Input records:
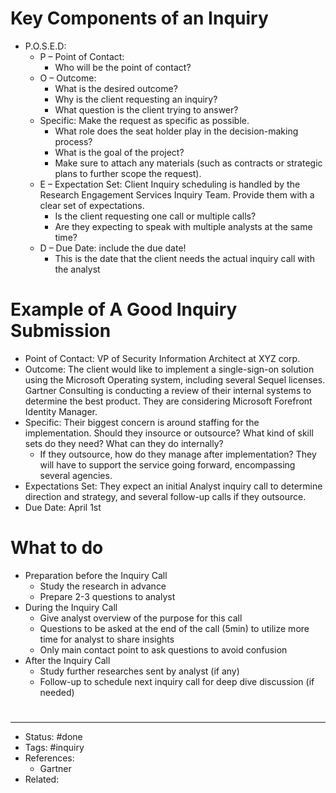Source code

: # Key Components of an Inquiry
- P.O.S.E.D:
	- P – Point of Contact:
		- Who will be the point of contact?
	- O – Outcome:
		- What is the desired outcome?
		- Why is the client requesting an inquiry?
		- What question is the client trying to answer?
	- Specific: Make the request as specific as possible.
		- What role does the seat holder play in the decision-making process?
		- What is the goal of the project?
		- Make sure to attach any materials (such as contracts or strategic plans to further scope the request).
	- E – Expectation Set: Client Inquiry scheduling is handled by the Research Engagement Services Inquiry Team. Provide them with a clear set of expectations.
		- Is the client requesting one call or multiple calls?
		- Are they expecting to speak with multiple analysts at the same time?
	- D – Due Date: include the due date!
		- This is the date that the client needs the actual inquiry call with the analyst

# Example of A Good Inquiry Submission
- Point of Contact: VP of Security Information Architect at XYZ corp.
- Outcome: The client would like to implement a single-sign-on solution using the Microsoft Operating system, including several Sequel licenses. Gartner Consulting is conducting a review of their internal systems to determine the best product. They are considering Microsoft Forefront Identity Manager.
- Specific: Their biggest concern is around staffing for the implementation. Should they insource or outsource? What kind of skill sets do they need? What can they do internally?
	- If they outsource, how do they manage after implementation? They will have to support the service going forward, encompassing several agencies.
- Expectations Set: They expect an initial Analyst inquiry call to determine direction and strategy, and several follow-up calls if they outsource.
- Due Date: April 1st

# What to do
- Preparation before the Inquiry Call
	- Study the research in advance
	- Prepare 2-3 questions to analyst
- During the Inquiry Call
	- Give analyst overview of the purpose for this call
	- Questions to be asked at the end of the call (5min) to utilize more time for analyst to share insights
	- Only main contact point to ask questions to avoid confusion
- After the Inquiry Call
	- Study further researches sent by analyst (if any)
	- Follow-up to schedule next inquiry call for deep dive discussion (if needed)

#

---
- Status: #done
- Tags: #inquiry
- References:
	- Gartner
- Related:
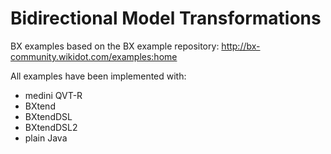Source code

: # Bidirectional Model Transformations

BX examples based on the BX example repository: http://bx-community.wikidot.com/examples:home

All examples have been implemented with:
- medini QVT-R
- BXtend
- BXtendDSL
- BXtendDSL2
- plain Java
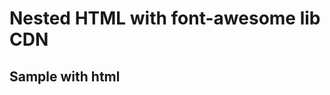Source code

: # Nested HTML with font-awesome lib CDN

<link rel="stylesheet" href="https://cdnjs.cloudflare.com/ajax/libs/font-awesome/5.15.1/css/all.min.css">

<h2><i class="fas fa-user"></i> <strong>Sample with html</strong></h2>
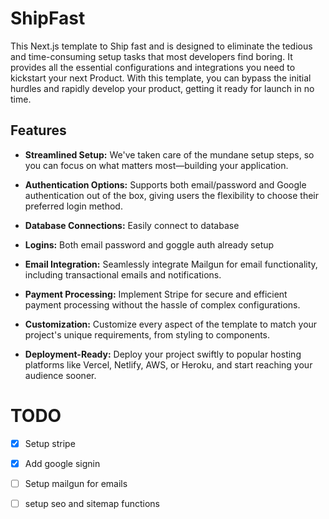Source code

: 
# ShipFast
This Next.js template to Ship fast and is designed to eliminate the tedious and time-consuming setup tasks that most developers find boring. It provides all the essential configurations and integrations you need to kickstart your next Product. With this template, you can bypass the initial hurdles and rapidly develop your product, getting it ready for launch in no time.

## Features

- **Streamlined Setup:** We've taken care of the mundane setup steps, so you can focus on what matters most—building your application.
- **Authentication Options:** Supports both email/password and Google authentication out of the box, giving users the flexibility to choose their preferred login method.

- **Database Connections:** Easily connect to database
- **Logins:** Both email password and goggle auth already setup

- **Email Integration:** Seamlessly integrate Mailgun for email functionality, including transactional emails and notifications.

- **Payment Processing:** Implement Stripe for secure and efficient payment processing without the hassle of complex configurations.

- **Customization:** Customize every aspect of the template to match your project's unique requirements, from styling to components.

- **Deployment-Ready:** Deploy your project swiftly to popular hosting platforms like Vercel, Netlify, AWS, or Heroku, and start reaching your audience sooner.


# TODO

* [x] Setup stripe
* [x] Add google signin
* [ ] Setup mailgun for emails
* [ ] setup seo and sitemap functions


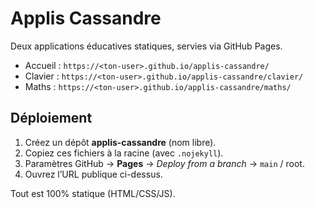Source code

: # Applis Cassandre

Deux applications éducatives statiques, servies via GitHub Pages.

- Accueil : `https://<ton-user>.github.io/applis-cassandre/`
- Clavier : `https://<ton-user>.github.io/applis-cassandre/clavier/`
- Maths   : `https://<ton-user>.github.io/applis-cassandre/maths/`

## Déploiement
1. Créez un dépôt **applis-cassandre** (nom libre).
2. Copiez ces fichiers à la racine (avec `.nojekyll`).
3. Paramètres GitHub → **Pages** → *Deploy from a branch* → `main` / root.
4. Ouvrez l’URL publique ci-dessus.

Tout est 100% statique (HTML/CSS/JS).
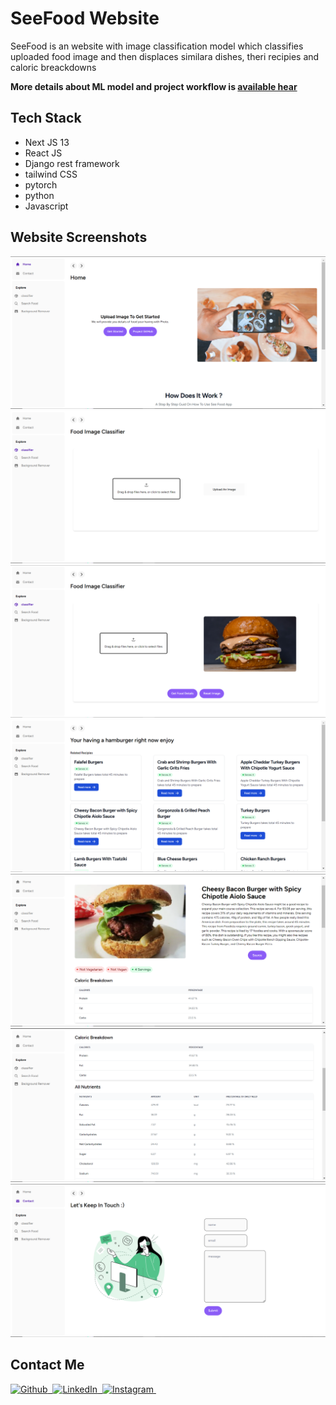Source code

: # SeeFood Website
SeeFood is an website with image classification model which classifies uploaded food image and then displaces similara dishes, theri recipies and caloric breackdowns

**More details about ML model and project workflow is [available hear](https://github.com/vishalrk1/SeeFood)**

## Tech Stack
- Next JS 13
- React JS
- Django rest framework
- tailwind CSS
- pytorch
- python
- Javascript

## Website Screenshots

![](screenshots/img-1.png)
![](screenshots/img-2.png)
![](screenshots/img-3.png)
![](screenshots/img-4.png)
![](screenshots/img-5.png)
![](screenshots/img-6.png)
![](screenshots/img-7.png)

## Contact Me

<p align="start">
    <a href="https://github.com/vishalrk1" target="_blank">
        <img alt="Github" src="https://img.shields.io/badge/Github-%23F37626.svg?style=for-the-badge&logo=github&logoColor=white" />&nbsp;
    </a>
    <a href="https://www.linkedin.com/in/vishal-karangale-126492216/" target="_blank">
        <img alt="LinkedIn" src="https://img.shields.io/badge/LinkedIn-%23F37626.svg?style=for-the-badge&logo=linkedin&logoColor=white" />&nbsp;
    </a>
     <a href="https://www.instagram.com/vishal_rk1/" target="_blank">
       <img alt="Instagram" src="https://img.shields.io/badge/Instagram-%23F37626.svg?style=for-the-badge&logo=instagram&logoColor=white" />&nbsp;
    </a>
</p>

About this exercise: Copy out all of the listing word for word, but skip the images.

Result:
Source code

: # Key Components of an Inquiry
- P.O.S.E.D:
	- P – Point of Contact:
		- Who will be the point of contact?
	- O – Outcome:
		- What is the desired outcome?
		- Why is the client requesting an inquiry?
		- What question is the client trying to answer?
	- Specific: Make the request as specific as possible.
		- What role does the seat holder play in the decision-making process?
		- What is the goal of the project?
		- Make sure to attach any materials (such as contracts or strategic plans to further scope the request).
	- E – Expectation Set: Client Inquiry scheduling is handled by the Research Engagement Services Inquiry Team. Provide them with a clear set of expectations.
		- Is the client requesting one call or multiple calls?
		- Are they expecting to speak with multiple analysts at the same time?
	- D – Due Date: include the due date!
		- This is the date that the client needs the actual inquiry call with the analyst

# Example of A Good Inquiry Submission
- Point of Contact: VP of Security Information Architect at XYZ corp.
- Outcome: The client would like to implement a single-sign-on solution using the Microsoft Operating system, including several Sequel licenses. Gartner Consulting is conducting a review of their internal systems to determine the best product. They are considering Microsoft Forefront Identity Manager.
- Specific: Their biggest concern is around staffing for the implementation. Should they insource or outsource? What kind of skill sets do they need? What can they do internally?
	- If they outsource, how do they manage after implementation? They will have to support the service going forward, encompassing several agencies.
- Expectations Set: They expect an initial Analyst inquiry call to determine direction and strategy, and several follow-up calls if they outsource.
- Due Date: April 1st

# What to do
- Preparation before the Inquiry Call
	- Study the research in advance
	- Prepare 2-3 questions to analyst
- During the Inquiry Call
	- Give analyst overview of the purpose for this call
	- Questions to be asked at the end of the call (5min) to utilize more time for analyst to share insights
	- Only main contact point to ask questions to avoid confusion
- After the Inquiry Call
	- Study further researches sent by analyst (if any)
	- Follow-up to schedule next inquiry call for deep dive discussion (if needed)

#

---
- Status: #done
- Tags: #inquiry
- References:
	- Gartner
- Related:
Source code

: # Bidirectional Model Transformations

BX examples based on the BX example repository: http://bx-community.wikidot.com/examples:home

All examples have been implemented with:
- medini QVT-R
- BXtend
- BXtendDSL
- BXtendDSL2
- plain Java
Source code

: # Nested HTML with font-awesome lib CDN

<link rel="stylesheet" href="https://cdnjs.cloudflare.com/ajax/libs/font-awesome/5.15.1/css/all.min.css">

<h2><i class="fas fa-user"></i> <strong>Sample with html</strong></h2>
Source code

: 
# ShipFast
This Next.js template to Ship fast and is designed to eliminate the tedious and time-consuming setup tasks that most developers find boring. It provides all the essential configurations and integrations you need to kickstart your next Product. With this template, you can bypass the initial hurdles and rapidly develop your product, getting it ready for launch in no time.

## Features

- **Streamlined Setup:** We've taken care of the mundane setup steps, so you can focus on what matters most—building your application.
- **Authentication Options:** Supports both email/password and Google authentication out of the box, giving users the flexibility to choose their preferred login method.

- **Database Connections:** Easily connect to database
- **Logins:** Both email password and goggle auth already setup

- **Email Integration:** Seamlessly integrate Mailgun for email functionality, including transactional emails and notifications.

- **Payment Processing:** Implement Stripe for secure and efficient payment processing without the hassle of complex configurations.

- **Customization:** Customize every aspect of the template to match your project's unique requirements, from styling to components.

- **Deployment-Ready:** Deploy your project swiftly to popular hosting platforms like Vercel, Netlify, AWS, or Heroku, and start reaching your audience sooner.


# TODO

* [x] Setup stripe
* [x] Add google signin
* [ ] Setup mailgun for emails
* [ ] setup seo and sitemap functions


Source code

: # Applis Cassandre

Deux applications éducatives statiques, servies via GitHub Pages.

- Accueil : `https://<ton-user>.github.io/applis-cassandre/`
- Clavier : `https://<ton-user>.github.io/applis-cassandre/clavier/`
- Maths   : `https://<ton-user>.github.io/applis-cassandre/maths/`

## Déploiement
1. Créez un dépôt **applis-cassandre** (nom libre).
2. Copiez ces fichiers à la racine (avec `.nojekyll`).
3. Paramètres GitHub → **Pages** → *Deploy from a branch* → `main` / root.
4. Ouvrez l’URL publique ci-dessus.

Tout est 100% statique (HTML/CSS/JS).
Source code

: # SeeFood Website
SeeFood is an website with image classification model which classifies uploaded food image and then displaces similara dishes, theri recipies and caloric breackdowns

**More details about ML model and project workflow is [available hear](https://github.com/vishalrk1/SeeFood)**

## Tech Stack
- Next JS 13
- React JS
- Django rest framework
- tailwind CSS
- pytorch
- python
- Javascript

## Website Screenshots

![](screenshots/img-1.png)
![](screenshots/img-2.png)
![](screenshots/img-3.png)
![](screenshots/img-4.png)
![](screenshots/img-5.png)
![](screenshots/img-6.png)
![](screenshots/img-7.png)

## Contact Me

<p align="start">
    <a href="https://github.com/vishalrk1" target="_blank">
        <img alt="Github" src="https://img.shields.io/badge/Github-%23F37626.svg?style=for-the-badge&logo=github&logoColor=white" />&nbsp;
    </a>
    <a href="https://www.linkedin.com/in/vishal-karangale-126492216/" target="_blank">
        <img alt="LinkedIn" src="https://img.shields.io/badge/LinkedIn-%23F37626.svg?style=for-the-badge&logo=linkedin&logoColor=white" />&nbsp;
    </a>
     <a href="https://www.instagram.com/vishal_rk1/" target="_blank">
       <img alt="Instagram" src="https://img.shields.io/badge/Instagram-%23F37626.svg?style=for-the-badge&logo=instagram&logoColor=white" />&nbsp;
    </a>
</p>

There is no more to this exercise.